- _EXERCISE DESCRIPTION_: Scan the records for the word "special". Return each line where it is found.

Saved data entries
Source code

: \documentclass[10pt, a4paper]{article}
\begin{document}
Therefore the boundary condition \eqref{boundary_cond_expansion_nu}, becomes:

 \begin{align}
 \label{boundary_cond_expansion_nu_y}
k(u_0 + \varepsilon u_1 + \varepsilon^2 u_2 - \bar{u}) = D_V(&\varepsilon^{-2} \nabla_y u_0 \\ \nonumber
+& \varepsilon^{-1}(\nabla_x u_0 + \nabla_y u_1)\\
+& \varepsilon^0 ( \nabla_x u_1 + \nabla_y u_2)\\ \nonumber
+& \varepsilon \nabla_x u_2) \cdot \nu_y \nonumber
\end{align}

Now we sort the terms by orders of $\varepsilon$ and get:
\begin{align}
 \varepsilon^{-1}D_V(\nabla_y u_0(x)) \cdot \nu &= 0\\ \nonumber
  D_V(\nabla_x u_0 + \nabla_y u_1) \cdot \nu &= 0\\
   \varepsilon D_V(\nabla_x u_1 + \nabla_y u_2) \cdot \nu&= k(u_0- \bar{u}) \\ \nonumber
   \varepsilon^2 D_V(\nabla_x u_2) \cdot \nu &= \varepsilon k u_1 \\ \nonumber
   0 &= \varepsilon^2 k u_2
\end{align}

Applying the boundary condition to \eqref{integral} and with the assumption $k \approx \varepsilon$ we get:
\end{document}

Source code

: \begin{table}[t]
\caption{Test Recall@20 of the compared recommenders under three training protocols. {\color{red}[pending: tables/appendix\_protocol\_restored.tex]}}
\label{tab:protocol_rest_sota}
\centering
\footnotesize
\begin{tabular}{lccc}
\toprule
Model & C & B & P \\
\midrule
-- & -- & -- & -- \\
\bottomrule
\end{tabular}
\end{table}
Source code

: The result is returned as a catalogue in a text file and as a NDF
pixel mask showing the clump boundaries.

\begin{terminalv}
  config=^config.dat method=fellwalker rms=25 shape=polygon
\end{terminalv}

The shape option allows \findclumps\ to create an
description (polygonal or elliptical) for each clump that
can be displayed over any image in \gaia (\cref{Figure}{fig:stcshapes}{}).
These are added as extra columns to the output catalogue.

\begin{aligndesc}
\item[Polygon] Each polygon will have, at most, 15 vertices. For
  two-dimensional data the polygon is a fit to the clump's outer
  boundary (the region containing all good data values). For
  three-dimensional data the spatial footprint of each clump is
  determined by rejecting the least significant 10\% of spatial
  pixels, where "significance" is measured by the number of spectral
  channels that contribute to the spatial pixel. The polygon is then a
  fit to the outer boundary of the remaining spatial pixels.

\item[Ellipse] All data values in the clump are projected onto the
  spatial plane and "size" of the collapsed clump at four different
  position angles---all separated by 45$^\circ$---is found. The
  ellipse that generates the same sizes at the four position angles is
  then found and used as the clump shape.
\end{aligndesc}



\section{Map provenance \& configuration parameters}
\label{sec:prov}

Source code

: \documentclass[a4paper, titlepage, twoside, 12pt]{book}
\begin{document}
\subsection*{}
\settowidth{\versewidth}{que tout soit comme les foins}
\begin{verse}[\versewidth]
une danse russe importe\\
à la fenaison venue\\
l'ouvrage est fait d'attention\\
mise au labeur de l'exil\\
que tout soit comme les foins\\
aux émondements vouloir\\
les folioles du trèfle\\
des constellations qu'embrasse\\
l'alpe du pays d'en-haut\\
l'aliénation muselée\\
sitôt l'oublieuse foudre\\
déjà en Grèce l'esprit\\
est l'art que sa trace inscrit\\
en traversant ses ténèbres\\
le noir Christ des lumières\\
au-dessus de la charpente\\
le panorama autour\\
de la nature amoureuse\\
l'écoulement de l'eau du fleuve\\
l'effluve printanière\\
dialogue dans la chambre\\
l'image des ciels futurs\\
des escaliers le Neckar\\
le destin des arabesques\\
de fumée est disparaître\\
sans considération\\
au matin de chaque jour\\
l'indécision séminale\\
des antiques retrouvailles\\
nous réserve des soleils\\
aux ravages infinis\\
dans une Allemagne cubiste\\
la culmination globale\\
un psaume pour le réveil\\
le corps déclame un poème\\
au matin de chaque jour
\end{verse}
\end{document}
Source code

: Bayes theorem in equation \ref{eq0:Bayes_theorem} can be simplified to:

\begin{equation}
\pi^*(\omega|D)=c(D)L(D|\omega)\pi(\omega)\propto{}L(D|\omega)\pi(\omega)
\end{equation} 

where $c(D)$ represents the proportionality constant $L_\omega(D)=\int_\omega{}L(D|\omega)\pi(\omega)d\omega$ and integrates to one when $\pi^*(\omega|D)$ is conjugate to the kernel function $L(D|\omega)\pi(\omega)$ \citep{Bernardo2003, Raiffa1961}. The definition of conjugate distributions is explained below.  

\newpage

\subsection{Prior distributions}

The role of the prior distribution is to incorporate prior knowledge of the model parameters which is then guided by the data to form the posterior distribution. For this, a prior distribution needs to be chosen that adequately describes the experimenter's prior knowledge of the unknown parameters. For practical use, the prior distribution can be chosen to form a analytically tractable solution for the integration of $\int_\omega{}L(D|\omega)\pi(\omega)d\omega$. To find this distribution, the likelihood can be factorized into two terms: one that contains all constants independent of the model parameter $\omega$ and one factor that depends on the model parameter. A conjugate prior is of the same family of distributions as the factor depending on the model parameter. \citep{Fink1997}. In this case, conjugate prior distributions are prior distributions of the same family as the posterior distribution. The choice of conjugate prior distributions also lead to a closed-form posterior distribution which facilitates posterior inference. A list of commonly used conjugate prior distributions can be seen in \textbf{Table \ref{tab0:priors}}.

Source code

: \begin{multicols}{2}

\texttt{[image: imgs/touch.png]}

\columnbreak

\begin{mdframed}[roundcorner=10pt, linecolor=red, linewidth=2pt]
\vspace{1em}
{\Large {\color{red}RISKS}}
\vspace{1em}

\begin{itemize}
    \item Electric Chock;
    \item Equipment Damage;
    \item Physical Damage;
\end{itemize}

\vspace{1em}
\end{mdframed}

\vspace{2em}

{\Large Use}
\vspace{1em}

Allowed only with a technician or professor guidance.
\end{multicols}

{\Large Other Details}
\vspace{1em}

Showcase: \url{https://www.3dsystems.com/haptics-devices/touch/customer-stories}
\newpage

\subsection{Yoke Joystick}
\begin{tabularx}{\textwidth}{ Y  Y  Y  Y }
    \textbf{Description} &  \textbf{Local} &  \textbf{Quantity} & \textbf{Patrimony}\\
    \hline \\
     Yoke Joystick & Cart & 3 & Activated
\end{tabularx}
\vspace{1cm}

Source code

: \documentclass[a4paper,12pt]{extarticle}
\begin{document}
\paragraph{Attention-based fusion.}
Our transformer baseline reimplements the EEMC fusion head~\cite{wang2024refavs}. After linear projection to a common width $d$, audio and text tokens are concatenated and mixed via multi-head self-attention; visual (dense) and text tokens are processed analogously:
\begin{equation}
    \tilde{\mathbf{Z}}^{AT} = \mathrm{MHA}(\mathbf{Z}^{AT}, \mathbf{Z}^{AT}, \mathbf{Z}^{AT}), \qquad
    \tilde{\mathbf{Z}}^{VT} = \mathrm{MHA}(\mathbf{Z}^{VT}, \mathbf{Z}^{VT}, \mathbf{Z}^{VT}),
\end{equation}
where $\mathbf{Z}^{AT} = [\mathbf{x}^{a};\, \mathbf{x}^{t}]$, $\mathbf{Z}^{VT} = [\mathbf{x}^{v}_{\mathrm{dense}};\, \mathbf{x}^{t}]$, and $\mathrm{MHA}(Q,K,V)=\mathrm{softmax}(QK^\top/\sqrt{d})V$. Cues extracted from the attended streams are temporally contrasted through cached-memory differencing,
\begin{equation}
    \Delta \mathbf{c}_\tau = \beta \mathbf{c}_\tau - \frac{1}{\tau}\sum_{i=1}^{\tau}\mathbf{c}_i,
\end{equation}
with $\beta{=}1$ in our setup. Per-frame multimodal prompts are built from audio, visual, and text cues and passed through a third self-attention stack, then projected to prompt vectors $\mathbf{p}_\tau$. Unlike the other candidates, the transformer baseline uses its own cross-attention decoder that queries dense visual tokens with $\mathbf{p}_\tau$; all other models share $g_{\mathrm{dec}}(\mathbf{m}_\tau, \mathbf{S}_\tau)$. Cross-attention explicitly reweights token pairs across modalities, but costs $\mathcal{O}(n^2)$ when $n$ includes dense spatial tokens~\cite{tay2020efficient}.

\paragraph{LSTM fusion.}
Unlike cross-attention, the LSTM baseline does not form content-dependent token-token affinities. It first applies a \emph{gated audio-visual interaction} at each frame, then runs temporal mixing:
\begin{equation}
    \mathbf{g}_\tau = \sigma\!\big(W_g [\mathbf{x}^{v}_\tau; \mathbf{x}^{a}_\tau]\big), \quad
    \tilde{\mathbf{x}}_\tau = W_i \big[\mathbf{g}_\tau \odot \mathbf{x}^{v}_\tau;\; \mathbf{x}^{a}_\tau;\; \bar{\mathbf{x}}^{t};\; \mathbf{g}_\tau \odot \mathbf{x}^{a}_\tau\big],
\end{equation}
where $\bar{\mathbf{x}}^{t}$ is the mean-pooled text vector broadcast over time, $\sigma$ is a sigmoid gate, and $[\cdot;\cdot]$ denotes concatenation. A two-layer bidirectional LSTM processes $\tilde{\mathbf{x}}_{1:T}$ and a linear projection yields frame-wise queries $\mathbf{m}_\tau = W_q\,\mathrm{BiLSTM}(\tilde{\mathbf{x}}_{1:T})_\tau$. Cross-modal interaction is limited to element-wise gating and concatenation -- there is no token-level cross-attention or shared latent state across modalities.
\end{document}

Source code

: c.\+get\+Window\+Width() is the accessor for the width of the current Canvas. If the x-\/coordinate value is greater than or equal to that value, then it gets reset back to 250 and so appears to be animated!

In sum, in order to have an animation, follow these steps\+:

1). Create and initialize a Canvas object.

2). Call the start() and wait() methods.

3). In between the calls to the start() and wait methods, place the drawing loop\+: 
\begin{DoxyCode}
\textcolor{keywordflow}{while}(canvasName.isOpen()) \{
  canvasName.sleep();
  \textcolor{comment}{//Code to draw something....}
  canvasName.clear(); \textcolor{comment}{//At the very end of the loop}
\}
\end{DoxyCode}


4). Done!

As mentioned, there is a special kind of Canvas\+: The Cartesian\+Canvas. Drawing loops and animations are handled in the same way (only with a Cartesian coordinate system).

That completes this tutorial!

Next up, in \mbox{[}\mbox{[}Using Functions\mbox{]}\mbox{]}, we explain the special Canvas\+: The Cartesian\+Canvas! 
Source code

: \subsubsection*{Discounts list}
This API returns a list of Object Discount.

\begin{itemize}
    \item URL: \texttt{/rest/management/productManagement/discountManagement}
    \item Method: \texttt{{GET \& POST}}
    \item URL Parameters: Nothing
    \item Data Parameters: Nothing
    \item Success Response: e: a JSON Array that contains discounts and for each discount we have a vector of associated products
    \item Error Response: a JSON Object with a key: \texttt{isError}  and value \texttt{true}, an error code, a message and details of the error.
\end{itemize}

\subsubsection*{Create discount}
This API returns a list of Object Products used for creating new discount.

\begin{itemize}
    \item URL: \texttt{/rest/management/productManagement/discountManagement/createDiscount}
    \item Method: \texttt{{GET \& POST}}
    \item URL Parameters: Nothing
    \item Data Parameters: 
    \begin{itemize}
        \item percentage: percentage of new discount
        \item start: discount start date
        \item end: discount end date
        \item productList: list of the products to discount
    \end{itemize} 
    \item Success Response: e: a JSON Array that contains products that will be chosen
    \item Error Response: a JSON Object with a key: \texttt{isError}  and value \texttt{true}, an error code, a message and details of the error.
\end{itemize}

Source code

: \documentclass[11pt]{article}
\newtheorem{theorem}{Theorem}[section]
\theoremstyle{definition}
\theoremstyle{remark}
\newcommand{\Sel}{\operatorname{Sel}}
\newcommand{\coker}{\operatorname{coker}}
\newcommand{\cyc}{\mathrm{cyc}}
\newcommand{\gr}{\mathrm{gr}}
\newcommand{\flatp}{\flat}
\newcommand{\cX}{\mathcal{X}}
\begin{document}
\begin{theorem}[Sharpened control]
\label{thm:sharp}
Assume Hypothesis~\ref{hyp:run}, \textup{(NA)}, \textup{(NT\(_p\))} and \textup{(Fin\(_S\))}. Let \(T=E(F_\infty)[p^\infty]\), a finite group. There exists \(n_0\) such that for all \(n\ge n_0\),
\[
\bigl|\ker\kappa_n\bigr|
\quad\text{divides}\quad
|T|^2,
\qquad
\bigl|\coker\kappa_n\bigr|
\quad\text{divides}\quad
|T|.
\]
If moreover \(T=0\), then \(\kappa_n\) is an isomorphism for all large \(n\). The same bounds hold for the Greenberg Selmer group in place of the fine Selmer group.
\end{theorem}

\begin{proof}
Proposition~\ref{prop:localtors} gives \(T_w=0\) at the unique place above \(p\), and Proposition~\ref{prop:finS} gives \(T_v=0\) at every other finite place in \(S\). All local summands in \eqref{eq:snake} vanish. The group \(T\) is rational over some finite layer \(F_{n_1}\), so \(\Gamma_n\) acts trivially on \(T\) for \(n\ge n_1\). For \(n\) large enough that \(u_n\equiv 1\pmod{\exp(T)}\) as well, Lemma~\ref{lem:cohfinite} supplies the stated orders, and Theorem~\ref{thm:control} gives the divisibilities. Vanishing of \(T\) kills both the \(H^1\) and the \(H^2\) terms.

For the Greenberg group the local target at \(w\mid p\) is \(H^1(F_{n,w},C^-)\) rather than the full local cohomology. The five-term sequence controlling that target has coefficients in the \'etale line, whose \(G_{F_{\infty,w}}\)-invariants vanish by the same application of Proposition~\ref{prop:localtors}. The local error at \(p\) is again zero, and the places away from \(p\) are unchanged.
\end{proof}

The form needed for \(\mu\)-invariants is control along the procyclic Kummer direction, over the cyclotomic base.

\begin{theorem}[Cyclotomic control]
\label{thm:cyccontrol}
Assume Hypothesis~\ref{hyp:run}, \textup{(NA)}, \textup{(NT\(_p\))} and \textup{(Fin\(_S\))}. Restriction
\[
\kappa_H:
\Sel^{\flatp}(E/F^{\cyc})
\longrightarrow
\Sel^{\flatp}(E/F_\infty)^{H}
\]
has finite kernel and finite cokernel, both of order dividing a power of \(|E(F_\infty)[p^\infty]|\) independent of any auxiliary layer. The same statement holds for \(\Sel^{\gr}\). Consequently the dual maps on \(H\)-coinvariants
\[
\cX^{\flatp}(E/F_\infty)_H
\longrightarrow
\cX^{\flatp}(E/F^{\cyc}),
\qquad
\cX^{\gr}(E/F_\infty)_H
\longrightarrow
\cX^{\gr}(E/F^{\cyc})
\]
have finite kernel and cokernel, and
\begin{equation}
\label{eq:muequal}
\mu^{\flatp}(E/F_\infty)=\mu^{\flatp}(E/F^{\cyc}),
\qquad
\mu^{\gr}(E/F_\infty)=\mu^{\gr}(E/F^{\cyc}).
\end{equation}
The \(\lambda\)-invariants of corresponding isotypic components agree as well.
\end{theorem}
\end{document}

- _WRITTEN SOLUTION_:
As mentioned, there is a special kind of Canvas\+: The Cartesian\+Canvas. Drawing loops and animations are handled in the same way (only with a Cartesian coordinate system).
Next up, in \mbox{[}\mbox{[}Using Functions\mbox{]}\mbox{]}, we explain the special Canvas\+: The Cartesian\+Canvas! 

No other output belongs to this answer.